=== INSTRUCTIONS TO FOLLOW ===
All lines from the first one in the listing below to the one holding "Natural ecosystems provide", inclusive, are to be copied exactly.

#### PROVIDED RECORDS ####

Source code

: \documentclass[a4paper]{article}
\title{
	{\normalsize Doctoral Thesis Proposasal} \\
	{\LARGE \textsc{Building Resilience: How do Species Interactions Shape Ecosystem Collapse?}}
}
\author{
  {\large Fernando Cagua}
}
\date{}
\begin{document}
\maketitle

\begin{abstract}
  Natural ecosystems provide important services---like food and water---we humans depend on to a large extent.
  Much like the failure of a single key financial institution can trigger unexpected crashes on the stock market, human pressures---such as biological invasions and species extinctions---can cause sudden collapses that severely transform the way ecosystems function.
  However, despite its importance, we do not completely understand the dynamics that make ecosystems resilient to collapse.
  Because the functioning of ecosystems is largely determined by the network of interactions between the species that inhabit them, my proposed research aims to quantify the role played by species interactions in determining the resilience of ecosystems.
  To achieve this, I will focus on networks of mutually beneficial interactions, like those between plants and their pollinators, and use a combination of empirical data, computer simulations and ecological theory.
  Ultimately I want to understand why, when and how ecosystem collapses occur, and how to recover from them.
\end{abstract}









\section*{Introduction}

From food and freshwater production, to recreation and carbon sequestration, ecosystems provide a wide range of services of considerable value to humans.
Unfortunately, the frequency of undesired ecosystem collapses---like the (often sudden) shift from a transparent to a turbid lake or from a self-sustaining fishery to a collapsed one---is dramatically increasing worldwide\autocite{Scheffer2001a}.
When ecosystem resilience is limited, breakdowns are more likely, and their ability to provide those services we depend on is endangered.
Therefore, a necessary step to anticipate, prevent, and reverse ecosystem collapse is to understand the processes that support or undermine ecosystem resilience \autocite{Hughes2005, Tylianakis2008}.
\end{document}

####

=== YOUR RESPONSE ===
Source code

: \documentclass[a4paper]{article}
\title{
	{\normalsize Doctoral Thesis Proposasal} \\
	{\LARGE \textsc{Building Resilience: How do Species Interactions Shape Ecosystem Collapse?}}
}
\author{
  {\large Fernando Cagua}
}
\date{}
\begin{document}
\maketitle

\begin{abstract}
  Natural ecosystems provide important services---like food and water---we humans depend on to a large extent.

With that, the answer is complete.